Items from a dataset:
• • • • •
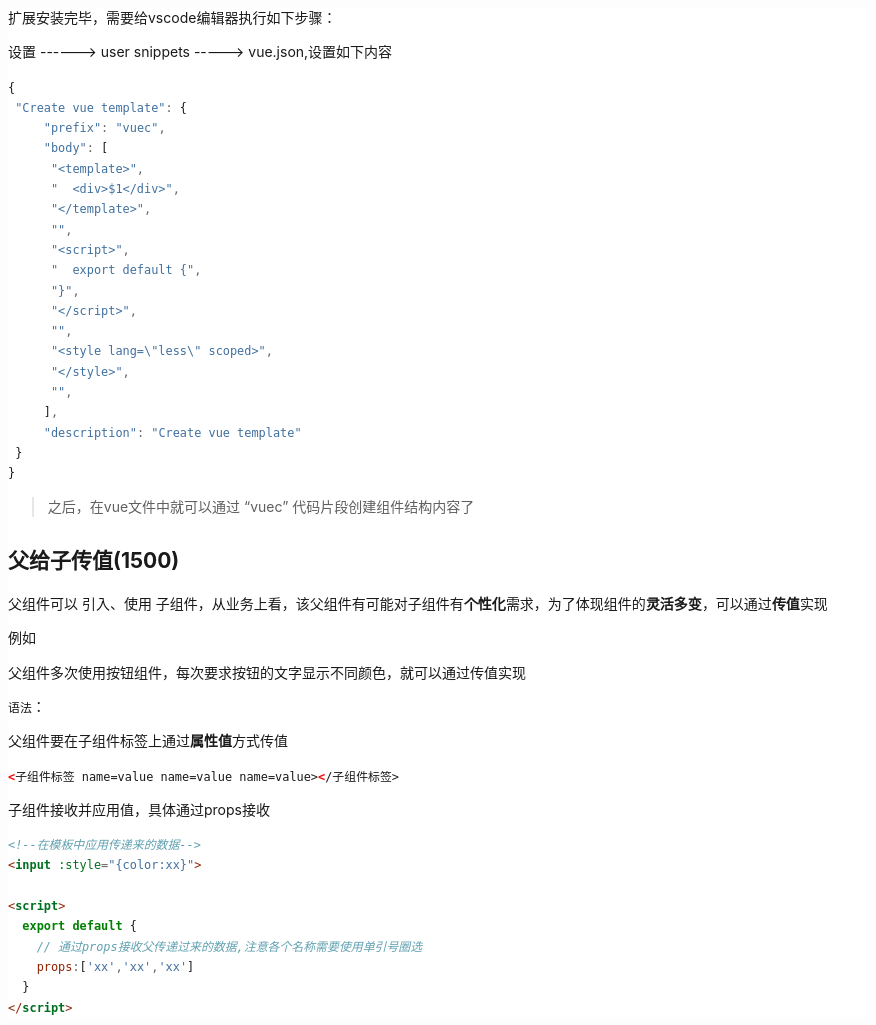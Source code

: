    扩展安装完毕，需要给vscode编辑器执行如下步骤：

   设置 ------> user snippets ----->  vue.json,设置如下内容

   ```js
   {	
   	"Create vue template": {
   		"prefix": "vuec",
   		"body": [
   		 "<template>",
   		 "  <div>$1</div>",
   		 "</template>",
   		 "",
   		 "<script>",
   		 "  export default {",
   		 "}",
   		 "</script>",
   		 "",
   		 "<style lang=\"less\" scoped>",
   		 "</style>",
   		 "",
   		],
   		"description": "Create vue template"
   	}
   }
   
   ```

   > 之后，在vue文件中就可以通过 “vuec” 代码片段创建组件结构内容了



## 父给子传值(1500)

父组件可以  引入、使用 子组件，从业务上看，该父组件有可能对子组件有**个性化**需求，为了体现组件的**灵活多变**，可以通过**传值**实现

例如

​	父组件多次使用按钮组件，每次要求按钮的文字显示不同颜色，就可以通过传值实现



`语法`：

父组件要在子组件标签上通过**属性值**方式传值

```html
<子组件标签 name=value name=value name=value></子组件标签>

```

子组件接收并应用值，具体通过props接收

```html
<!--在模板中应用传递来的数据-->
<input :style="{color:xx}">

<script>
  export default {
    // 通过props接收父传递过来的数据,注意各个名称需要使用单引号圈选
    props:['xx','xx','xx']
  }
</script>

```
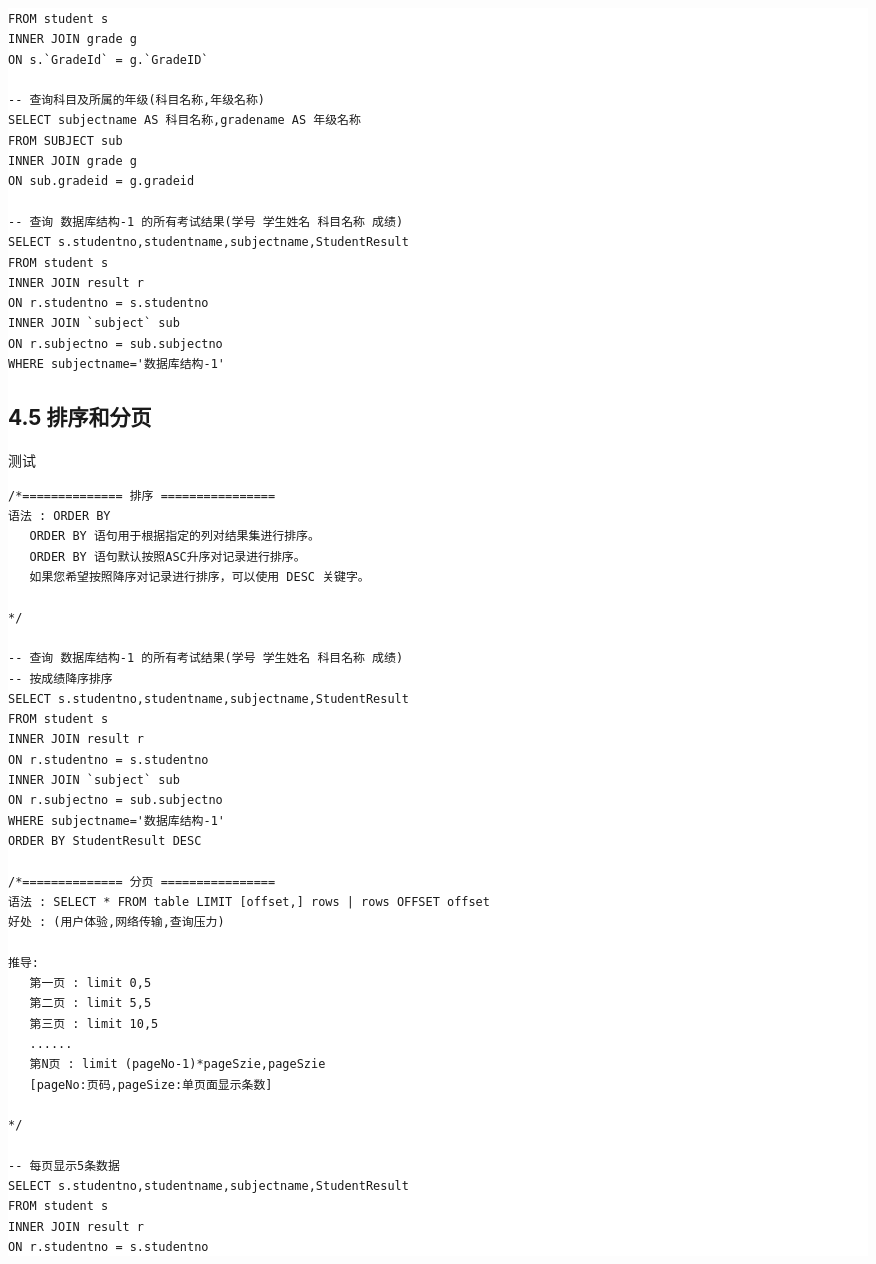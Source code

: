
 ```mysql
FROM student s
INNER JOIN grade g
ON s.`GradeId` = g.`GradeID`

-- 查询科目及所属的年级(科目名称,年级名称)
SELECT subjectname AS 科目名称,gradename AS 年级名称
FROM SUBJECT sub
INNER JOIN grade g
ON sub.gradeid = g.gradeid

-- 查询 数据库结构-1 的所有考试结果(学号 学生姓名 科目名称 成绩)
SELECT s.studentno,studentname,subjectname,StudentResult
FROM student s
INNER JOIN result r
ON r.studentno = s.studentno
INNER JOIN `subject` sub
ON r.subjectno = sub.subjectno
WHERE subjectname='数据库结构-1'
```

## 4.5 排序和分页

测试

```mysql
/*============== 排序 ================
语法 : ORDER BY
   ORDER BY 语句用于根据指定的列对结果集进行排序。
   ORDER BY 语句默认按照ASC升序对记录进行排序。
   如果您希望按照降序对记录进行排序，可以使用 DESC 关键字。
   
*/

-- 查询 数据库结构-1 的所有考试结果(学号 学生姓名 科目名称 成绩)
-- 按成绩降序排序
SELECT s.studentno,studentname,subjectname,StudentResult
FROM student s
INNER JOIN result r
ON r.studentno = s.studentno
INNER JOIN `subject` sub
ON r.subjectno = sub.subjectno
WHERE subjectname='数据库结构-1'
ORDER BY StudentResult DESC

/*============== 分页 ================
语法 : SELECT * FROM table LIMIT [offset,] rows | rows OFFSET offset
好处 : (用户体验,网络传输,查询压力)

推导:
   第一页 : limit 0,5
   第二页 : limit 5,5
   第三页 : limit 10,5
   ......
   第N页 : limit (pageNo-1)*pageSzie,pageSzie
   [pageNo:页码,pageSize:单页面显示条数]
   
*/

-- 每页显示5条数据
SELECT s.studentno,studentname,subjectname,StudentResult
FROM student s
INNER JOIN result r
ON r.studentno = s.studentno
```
• • • • •
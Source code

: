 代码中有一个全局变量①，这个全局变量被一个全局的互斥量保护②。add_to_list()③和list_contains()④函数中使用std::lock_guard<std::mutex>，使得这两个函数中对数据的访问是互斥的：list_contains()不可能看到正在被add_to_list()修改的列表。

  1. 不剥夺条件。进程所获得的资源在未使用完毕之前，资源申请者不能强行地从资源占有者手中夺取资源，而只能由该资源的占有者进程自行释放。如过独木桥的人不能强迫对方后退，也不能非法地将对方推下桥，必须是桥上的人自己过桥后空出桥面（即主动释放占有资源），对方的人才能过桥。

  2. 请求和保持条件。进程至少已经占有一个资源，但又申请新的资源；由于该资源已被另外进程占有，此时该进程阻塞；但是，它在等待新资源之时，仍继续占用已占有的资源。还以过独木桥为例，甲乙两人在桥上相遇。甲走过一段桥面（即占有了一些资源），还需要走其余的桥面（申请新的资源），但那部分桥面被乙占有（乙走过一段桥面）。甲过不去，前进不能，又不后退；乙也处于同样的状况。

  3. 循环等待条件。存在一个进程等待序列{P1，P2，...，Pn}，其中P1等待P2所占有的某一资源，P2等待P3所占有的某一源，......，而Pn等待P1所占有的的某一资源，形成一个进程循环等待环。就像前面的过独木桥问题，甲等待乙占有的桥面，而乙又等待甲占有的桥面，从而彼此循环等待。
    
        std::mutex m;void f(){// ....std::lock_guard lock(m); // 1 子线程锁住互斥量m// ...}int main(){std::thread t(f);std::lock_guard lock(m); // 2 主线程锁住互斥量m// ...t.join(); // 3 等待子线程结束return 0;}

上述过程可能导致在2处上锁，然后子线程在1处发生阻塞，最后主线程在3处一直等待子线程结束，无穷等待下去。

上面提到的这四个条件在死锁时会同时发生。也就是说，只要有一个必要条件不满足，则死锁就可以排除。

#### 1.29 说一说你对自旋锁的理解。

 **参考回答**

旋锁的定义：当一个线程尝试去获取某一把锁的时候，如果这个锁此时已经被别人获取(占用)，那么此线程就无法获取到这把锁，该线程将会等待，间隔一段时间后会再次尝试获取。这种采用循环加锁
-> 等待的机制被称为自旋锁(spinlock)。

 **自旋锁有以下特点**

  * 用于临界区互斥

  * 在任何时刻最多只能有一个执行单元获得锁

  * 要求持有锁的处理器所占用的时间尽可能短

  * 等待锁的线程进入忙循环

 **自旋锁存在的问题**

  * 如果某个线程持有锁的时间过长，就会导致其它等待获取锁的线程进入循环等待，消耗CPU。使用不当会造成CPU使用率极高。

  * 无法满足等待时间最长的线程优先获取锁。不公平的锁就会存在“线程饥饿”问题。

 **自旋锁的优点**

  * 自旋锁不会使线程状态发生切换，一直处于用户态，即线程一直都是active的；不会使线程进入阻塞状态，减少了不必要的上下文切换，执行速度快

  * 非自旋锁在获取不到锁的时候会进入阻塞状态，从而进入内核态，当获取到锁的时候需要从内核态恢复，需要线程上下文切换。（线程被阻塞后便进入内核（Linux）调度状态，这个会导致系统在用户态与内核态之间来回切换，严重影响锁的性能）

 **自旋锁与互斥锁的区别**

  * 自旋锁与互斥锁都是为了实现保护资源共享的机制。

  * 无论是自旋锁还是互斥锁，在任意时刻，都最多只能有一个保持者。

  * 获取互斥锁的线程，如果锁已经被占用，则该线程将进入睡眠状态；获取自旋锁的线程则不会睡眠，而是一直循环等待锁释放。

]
• • • • •
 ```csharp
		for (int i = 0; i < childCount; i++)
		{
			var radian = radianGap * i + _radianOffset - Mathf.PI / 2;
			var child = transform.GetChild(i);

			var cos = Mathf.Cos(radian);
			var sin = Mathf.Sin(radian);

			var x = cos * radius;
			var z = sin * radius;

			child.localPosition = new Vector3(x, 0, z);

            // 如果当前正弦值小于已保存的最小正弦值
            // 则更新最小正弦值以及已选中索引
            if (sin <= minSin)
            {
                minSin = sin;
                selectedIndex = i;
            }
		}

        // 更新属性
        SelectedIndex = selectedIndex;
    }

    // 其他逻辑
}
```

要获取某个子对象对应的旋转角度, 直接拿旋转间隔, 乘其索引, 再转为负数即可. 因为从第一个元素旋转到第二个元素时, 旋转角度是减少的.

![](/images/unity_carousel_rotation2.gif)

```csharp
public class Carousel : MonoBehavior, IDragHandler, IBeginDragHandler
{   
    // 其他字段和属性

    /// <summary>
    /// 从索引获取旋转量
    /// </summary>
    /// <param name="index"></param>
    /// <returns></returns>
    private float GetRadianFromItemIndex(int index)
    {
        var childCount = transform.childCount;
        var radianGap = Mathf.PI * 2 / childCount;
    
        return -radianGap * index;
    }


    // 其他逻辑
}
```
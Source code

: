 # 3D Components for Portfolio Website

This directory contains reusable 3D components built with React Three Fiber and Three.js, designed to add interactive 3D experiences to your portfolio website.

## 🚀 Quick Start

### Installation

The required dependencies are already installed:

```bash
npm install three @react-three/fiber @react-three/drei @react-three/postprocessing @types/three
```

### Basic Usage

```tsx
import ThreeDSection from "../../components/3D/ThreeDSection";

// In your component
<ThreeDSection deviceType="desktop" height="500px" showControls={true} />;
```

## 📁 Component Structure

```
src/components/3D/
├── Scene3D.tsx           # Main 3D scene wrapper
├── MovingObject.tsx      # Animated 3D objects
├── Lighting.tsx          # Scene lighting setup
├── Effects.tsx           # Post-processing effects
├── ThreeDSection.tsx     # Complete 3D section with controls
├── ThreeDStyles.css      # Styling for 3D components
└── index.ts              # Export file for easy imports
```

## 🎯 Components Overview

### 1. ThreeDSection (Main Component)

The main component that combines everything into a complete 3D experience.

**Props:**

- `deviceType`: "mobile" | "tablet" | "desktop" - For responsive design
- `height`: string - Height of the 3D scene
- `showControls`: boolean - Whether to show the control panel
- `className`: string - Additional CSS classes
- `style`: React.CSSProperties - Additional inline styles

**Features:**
• • • • •
**Task requirements:** Search the data above for the string "年级名称" and copy each line that has it.

**Written solution:**
-- 查询科目及所属的年级(科目名称,年级名称)
SELECT subjectname AS 科目名称,gradename AS 年级名称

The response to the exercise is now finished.